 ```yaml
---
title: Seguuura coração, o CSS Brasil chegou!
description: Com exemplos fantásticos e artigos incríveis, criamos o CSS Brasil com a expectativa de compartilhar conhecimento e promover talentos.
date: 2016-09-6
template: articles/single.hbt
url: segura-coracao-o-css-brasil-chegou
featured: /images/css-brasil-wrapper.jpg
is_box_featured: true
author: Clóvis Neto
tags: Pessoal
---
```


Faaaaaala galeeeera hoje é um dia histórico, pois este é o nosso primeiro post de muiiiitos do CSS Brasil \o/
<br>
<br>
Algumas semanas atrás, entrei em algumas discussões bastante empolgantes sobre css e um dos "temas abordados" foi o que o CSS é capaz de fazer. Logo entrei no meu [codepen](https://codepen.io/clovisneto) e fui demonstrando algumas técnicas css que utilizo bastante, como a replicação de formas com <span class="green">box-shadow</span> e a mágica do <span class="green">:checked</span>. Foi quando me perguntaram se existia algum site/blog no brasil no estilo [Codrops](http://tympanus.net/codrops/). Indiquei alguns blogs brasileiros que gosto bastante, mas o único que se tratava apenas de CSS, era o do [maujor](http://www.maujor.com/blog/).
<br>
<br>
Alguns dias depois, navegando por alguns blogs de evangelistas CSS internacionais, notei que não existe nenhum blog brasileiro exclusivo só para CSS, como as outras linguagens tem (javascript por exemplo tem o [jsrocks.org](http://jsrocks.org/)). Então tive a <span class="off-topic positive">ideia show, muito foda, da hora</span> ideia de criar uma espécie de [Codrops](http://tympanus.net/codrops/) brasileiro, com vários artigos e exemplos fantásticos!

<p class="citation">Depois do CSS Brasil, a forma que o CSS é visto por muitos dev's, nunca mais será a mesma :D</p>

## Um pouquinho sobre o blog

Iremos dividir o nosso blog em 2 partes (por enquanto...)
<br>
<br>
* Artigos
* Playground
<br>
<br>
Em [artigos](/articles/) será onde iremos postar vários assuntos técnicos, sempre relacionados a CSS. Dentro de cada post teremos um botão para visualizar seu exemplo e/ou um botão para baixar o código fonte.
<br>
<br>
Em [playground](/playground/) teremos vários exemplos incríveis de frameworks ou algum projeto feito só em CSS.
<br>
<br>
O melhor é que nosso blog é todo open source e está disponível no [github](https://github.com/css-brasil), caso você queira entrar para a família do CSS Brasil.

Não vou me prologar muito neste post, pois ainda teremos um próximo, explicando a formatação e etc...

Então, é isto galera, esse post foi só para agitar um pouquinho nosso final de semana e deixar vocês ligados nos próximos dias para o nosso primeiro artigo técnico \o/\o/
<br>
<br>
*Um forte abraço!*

──────────

Task to complete
Could you give the records again, exactly as they appear?

Answer for the task
 ```yaml
---
title: Seguuura coração, o CSS Brasil chegou!
description: Com exemplos fantásticos e artigos incríveis, criamos o CSS Brasil com a expectativa de compartilhar conhecimento e promover talentos.
date: 2016-09-6
template: articles/single.hbt
url: segura-coracao-o-css-brasil-chegou
featured: /images/css-brasil-wrapper.jpg
is_box_featured: true
author: Clóvis Neto
tags: Pessoal
---
```


Faaaaaala galeeeera hoje é um dia histórico, pois este é o nosso primeiro post de muiiiitos do CSS Brasil \o/
<br>
<br>
Algumas semanas atrás, entrei em algumas discussões bastante empolgantes sobre css e um dos "temas abordados" foi o que o CSS é capaz de fazer. Logo entrei no meu [codepen](https://codepen.io/clovisneto) e fui demonstrando algumas técnicas css que utilizo bastante, como a replicação de formas com <span class="green">box-shadow</span> e a mágica do <span class="green">:checked</span>. Foi quando me perguntaram se existia algum site/blog no brasil no estilo [Codrops](http://tympanus.net/codrops/). Indiquei alguns blogs brasileiros que gosto bastante, mas o único que se tratava apenas de CSS, era o do [maujor](http://www.maujor.com/blog/).
<br>
<br>
Alguns dias depois, navegando por alguns blogs de evangelistas CSS internacionais, notei que não existe nenhum blog brasileiro exclusivo só para CSS, como as outras linguagens tem (javascript por exemplo tem o [jsrocks.org](http://jsrocks.org/)). Então tive a <span class="off-topic positive">ideia show, muito foda, da hora</span> ideia de criar uma espécie de [Codrops](http://tympanus.net/codrops/) brasileiro, com vários artigos e exemplos fantásticos!

<p class="citation">Depois do CSS Brasil, a forma que o CSS é visto por muitos dev's, nunca mais será a mesma :D</p>

## Um pouquinho sobre o blog

Iremos dividir o nosso blog em 2 partes (por enquanto...)
<br>
<br>
* Artigos
* Playground
<br>
<br>
Em [artigos](/articles/) será onde iremos postar vários assuntos técnicos, sempre relacionados a CSS. Dentro de cada post teremos um botão para visualizar seu exemplo e/ou um botão para baixar o código fonte.
<br>
<br>
Em [playground](/playground/) teremos vários exemplos incríveis de frameworks ou algum projeto feito só em CSS.
<br>
<br>
O melhor é que nosso blog é todo open source e está disponível no [github](https://github.com/css-brasil), caso você queira entrar para a família do CSS Brasil.

Não vou me prologar muito neste post, pois ainda teremos um próximo, explicando a formatação e etc...

Então, é isto galera, esse post foi só para agitar um pouquinho nosso final de semana e deixar vocês ligados nos próximos dias para o nosso primeiro artigo técnico \o/\o/
<br>
<br>
*Um forte abraço!*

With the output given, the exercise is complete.